Speciality Restaurants Limited held its Q4 FY26 earnings conference call on May 20, 2026, moderated by ICICI Securities. The management participants included Mr. Anjan Chatterjee (Chairman and Managing Director), Mr. Avik Chatterjee (Whole Time Director and CEO), and Mr. Rajesh Kumar Mohta (Executive Director, Finance and CFO).
Financial Performance Highlights
- Q4 FY26 revenue grew by 13.65% year-on-year
- Q4 FY26 profit after tax (PAT) increased by 44.20% year-on-year
- Company has maintained consistent profits for 19 consecutive quarters
- 5-year revenue CAGR of 12.39%
- 5-year PAT CAGR of 11.16%
- Gross margins improved from 69.1% to 70.4% despite inflationary trends
- Same-store sales growth (SSG) for Q4 was 2.25%
- Full-year FY26 SSG was 1.49%
- April 2026 SSG showed significant improvement at 11.57%
Operational and Strategic Updates
Brand Strategy: The company has identified focus brands for expansion: Mainland China, Asia Kitchen, Haka, Gong, Siciliana, Walters, and Sweet Bengal.
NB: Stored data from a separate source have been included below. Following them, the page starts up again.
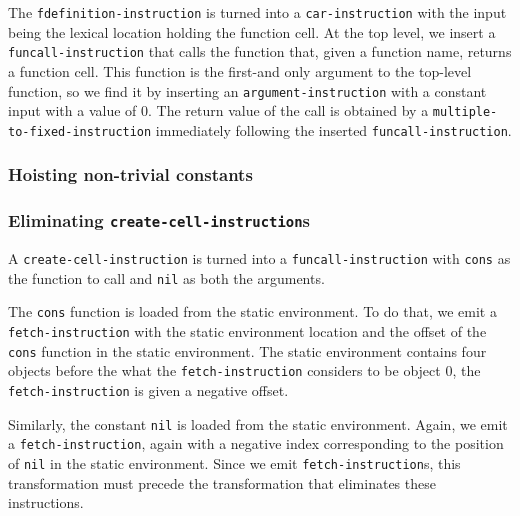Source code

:The \texttt{fdefinition-instruction} is turned into a
\texttt{car-instruction} with the input being the lexical location
holding the function cell.  At the top level, we insert a
\texttt{funcall-instruction} that calls the function that, given a
function name, returns a function cell.  This function is the
first-and only argument to the top-level function, so we find it by
inserting an \texttt{argument-instruction} with a constant input with
a value of $0$.  The return value of the call is obtained by a
\texttt{multiple-to-fixed-instruction} immediately following the
inserted \texttt{funcall-instruction}.%

\subsubsection{Hoisting non-trivial constants}

\subsubsection{Eliminating \texttt{create-cell-instruction}s}

A \texttt{create-cell-instruction} is turned into a
\texttt{funcall-instruction} with \texttt{cons} as the function to
call and \texttt{nil} as both the arguments.

The \texttt{cons} function is loaded from the static environment.  To
do that, we emit a \texttt{fetch-instruction} with the static
environment location and the offset of the \texttt{cons} function in
the static environment.  The static environment contains four objects
before the what the \texttt{fetch-instruction} considers to be object
$0$, the \texttt{fetch-instruction} is given a negative offset.

Similarly, the constant \texttt{nil} is loaded from the static
environment.  Again, we emit a \texttt{fetch-instruction}, again with
a negative index corresponding to the position of \texttt{nil} in the
static environment.  Since we emit \texttt{fetch-instruction}s, this
transformation must precede the transformation that eliminates
these instructions.%

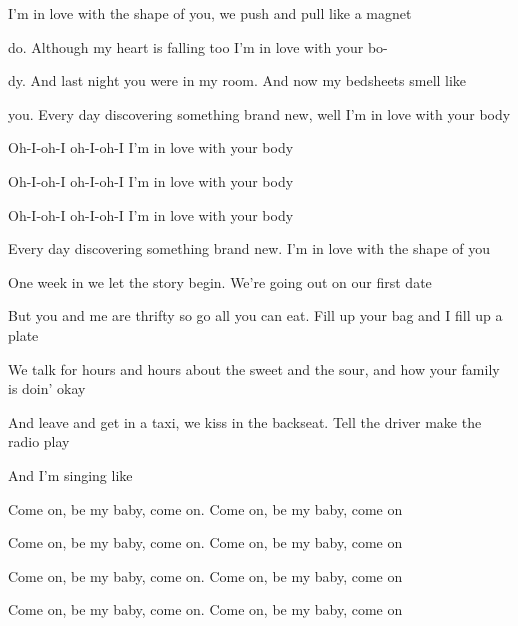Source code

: \begin{song}
\begin{chorusbox}{\PrechorusAndChorus}
 I'm in love with the shape of you, we push and pull like a magnet \par
{}do. Although my heart is falling too I'm in love with your bo- \par
{}dy. And last night you were in my room. And now my bedsheets smell like \par
{}you. Every day discovering something brand new, well I'm in love with your body \par
{}Oh-I-oh-I oh-I-oh-I  I'm in love with your body \par
{}Oh-I-oh-I oh-I-oh-I  I'm in love with your body \par
{}Oh-I-oh-I oh-I-oh-I  I'm in love with your body \par
{} Every day discovering something brand new. I'm in love with the shape of you \par
\end{chorusbox}

\bigskip

One week in we let the story begin. We're going out on our first date \par
But you and me are thrifty so go all you can eat. Fill up your bag and I fill up a plate \par
We talk for hours and hours about the sweet and the sour, and how your family is doin' okay \par
And leave and get in a taxi, we kiss in the backseat. Tell the driver make the radio play \par
And I'm singing like \par

\bigskip

\PrechorusAndChorus

\bigskip

 \par
Come on, be my baby, come on. Come on, be my baby, come on \par
Come on, be my baby, come on. Come on, be my baby, come on \par
{} Come on, be my baby, come on.  Come on, be my baby, come on \par
{} Come on, be my baby, come on.  Come on, be my baby, come on \par


\end{song}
All other existing brands are profitable but will not be expanded further.
Expansion Plans for FY27:
- 8 new restaurant openings
- 15 new Walters outlets
- 10 new Sweet Bengal stores
- Total planned capex: INR 40 crores
- Restaurant-specific capex: approximately INR 32 crores
- QSR and confectionery capex: approximately INR 5 crores
Store Economics:
- Average restaurant size: 2,500-3,000 sq ft (except Gong at 6,000-6,500 sq ft)
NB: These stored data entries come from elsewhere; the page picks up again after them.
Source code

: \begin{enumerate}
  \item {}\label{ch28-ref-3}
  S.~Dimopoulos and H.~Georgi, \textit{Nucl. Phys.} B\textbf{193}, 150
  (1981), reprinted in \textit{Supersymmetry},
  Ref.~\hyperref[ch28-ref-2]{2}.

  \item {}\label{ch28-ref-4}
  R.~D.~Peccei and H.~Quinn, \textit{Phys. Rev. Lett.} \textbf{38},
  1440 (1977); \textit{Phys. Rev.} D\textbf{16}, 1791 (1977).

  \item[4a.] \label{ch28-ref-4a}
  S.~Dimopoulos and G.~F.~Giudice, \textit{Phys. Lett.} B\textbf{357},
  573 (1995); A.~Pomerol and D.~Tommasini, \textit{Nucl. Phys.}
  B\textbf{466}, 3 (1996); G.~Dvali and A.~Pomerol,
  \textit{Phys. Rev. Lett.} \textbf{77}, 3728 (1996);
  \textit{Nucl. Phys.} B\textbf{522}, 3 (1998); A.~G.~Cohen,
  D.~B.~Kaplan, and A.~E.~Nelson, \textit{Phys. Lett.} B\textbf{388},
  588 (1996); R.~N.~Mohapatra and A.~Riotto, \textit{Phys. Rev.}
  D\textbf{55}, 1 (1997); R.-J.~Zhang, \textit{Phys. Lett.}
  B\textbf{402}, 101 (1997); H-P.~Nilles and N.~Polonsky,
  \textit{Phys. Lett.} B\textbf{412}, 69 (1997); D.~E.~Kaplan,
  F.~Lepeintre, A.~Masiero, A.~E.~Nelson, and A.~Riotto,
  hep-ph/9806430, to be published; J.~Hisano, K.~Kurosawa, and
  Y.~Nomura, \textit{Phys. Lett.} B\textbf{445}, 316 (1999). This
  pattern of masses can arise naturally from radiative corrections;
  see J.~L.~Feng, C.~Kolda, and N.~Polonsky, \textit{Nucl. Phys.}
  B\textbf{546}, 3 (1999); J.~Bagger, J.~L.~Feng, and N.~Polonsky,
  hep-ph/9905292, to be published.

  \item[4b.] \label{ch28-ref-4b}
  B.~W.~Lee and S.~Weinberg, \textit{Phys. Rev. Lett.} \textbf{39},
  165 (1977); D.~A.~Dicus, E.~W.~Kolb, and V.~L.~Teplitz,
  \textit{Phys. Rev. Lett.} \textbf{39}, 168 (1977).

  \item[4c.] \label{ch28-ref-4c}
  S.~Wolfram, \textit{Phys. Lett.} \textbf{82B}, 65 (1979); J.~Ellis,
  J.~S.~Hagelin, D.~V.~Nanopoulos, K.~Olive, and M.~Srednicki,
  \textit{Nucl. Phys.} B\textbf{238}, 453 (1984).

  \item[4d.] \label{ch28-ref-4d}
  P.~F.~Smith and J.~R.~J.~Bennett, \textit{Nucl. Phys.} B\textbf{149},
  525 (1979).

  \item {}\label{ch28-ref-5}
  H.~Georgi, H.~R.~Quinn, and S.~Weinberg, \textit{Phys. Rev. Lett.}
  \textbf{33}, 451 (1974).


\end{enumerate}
- Target annual revenue per restaurant: INR 8-9 crores
- Restaurant-level EBITDA: 22%
- Rental costs: approximately 20-21% of revenue
- Post-rental operating profit: 15%
- Capex per square foot: INR 12,000-13,000 for Mainland China/Asia Kitchen
Average Order Values:
- Walters: INR 700 per cover
- Sweet Bengal: INR 400 per cover
- Mainland China: INR 1,200-1,300 per cover
- Asia Kitchen: INR 1,000-1,100 per cover
- Gong: INR 2,500-3,000 per cover
- Siciliana: Similar to Mainland China
Operational Initiatives
Energy Transition: The company is transitioning from LPG/PNG to induction cooking in response to fuel supply uncertainties:
- 78% conversion completed as of call date
- 100% conversion expected within 20 days
- Capex spent on induction woks: INR 1.12 crores (since March 4, 2026)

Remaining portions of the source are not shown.